Mathrubhoomi (Motherland): A Nation Without Women


WE are a fascinating land of amazing contrasts. In the land of Seeta, Saraswati and Durga, women face depths of depravity. Uttar Pradesh, India's most populous state, witnessed more than a dozen rapes in about 72 hours. And this is a state that not just sends the largest number of lawmakers to Parliament, it is ruled by a powerful woman. Things are not dramatically different in rest of the country. In fact, national capital New Delhi is also the “rape capital” of the nation.
The largest democracy on the planet is turning increasingly inhospitable to the other half of the population. For all its breathless economic growth of recent years, India reports a high incidence of sexual assaults on women, one of the highest in the world. As many as 85 percent of women in New Delhi fear being sexually targeted when they step out of their homes.

Again, New Delhi is ruled by a woman chief minister, Sheila Dikshit. Indeed, for the first time in our history, we have four women heading four crucial states, not to forget Sonia Gandhi, the Congress president and the power behind Manmohan Singh's throne.
In fact, women have never had it so good in terms of both political and economic empowerment. They just do not beat boys every year in every examination, they have been challenging male dominance in virtually every sphere of activity— from banking and business to Bollywood to sports and in professions that have traditionally been male bastions.
Yet this extraordinary economic and political ascent of Indian women has also seen a disturbing and proportionate rise in crimes against the fair sex, probably a natural progression of male chauvinism. This silent war on women is not confined to sexual abuse and harassment at work place and in colleges and universities. We are killing women even before they arrive in this world. While we have always been a sexist society, science and new technology have honed our deep-seated prejudices and old-fashioned insecurities to a deadly perfection.
The 2011 census of India offers disturbing findings. The gap between the number of girls per 1,000 boys has widened to 914, a decrease from 927 a decade ago. The girl child in India is fast becoming an endangered species, thanks to an increasing use of what is euphemistically known as "gender selection." This is nothing but cold blooded murder, as ruthless as the heinous practice of the pagan Arabs and ancient Rajputs to bury girls alive in the name of some elusive honor.
As India gets richer and its economic growth rate competes with China, it's increasingly shutting the door on its girl children. And female feticide or the so-called sex selection using ultrasound technology is not limited to metros or big cities anymore.
Thanks to our economic liberation and an increasingly profit-driven medical industry, the blessing of ultrasound technology has now invaded the remotest parts of rural India. Identifying and eliminating female of the species has become a massive, self-feeding industry. Indeed, it's a booming market out there that sells death and thrives with hospitals, companies selling ultrasound machines and prospective parents of course all being part of a conspiracy of silence.
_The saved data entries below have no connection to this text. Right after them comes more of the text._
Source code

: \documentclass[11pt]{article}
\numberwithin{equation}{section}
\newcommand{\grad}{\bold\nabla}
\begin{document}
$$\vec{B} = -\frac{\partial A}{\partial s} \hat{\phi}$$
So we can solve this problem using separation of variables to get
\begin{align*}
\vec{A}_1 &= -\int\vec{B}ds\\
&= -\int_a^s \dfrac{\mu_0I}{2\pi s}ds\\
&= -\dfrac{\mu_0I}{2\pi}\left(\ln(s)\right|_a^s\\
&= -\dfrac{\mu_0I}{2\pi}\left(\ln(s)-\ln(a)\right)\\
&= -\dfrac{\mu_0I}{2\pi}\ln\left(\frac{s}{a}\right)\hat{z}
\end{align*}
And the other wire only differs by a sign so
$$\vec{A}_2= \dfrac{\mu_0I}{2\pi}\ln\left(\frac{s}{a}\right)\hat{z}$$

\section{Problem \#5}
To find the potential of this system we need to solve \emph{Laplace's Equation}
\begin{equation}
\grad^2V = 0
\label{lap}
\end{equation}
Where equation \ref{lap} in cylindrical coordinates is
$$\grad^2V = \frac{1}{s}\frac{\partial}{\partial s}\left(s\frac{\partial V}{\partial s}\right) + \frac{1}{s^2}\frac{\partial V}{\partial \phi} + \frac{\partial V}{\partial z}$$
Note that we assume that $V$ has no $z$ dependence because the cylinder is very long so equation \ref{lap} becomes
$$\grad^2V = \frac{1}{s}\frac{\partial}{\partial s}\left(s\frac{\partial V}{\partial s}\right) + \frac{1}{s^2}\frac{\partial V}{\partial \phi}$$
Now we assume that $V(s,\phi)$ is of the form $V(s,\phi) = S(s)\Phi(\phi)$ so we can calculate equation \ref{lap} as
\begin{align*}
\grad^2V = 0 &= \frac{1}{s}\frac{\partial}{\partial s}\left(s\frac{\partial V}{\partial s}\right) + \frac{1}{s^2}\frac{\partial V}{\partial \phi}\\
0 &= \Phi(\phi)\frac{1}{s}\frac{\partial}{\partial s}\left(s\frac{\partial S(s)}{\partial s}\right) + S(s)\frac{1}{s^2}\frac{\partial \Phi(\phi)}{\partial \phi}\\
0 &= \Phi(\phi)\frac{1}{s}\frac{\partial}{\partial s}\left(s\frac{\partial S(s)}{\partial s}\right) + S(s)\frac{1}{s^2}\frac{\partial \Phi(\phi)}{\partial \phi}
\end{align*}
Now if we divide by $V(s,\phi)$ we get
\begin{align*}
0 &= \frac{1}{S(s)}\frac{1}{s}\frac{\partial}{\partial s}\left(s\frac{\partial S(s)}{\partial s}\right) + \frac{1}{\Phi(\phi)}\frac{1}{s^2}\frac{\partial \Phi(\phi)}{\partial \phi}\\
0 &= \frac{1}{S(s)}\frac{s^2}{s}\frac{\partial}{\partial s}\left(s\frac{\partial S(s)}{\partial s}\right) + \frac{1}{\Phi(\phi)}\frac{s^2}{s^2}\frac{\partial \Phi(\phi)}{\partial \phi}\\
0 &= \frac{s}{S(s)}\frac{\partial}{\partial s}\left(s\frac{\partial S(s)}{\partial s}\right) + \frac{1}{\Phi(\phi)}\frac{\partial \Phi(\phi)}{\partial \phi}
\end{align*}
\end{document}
Ironically, India's most prosperous states, Gujarat, Punjab and Haryana, are also its deadliest for girls. Being 10 to 15 percent of girls in these states are killed in their mothers' wombs. Over the past one decade, an estimated 15 million of girls were killed using the technology that was actually supposed to save lives.
Nearly 1500 girls are aborted everyday, as against 250 Indians who are killed in traffic accidents. Natural selection should and would have yielded an additional 600,000 girls every year. According to UNICEF, some 7,000 fewer girls are born every day than ought to be. The financial capital and home of the Bollywood dream industry, Mumbai, boasts a ratio of 874 girls, one of the lowest in the country. Jhajjar district in Haryana could well be the capital of female feticide, with 774 girls against 1,000 boys. No wonder in recent years the ratio of women across the billion plus nation has fallen to alarming proportions.
This was perhaps only inevitable in a culture in which boys have always been celebrated and pampered and girls made to feel unwelcome like nowhere else in the world. The child sex ratio is only emblematic of the status of women in the country.
Stand back and look at the issue: This is nothing but another form of rape and abuse. Except it enjoys the sanction of society. Killing machines that these “ultrasound clinics” essentially are do not operate in secret. They do business with impunity in full public view and right in the heart of our cities and towns and no eyebrows are raised. And all this has been happening right under the nose of successive governments led by Sonia Gandhi's Congress and the sole champions and defenders of Mother India, Bharatiya Janata Party.
It's not as if there are no laws.  The Prohibition of Sex Selection Act or PNDT came into being in 1994 but has never been enforced. In 2001, the Supreme Court ordered central and state governments to strictly enforce the law by forming vigil squads. Little has changed though.
Indeed, the last decade has turned out to be the deadliest yet for girl children. Why do we insecure and arrogant men forget that our own existence is owed to women? Would we exist without the existence and magnanimity of our mothers? And I say this as a son, brother and father of girl children. We should be ashamed of ourselves and what we have visited on our women over the years and decades. Who has given us the right to deny a fellow human something that does not belong to us? Since when have we become God? The giving and taking of life is the right of the One who gave us life too.
Where do we go from here, or rather, where would we end up with our sick, morbid obsession with boys and lethal aversion to girls? Some answers are offered by a chilling, if slightly skewed, film called Mathrubhoomi (Motherland): A Nation Without Women. The movie is set in a future Indian village that, yearning for a boy, kills its newborn girls one after another. It eventually ends up as a village with no women. So the men try to quench their natural cravings with the help of porn and animals. When a father finally finds a bride for his youngest son, she ends up being "used" not just by the entire family but the whole village. I know the movie is absurdly exaggerated. But if we are going the way we are going, we could very well end up in another Mathrubhoomi.
Aijaz Zaka Syed in Arab News. Here

2 comments:

Anonymous said...

Thanks for sharing this article.
Jazakallah Khayr.

Muqith Mujtaba Ali said...

Assalamu Alaikum.
The comment by mistake went as anonymous. Please change either to my name or Qur'an blog's.
Muqeet.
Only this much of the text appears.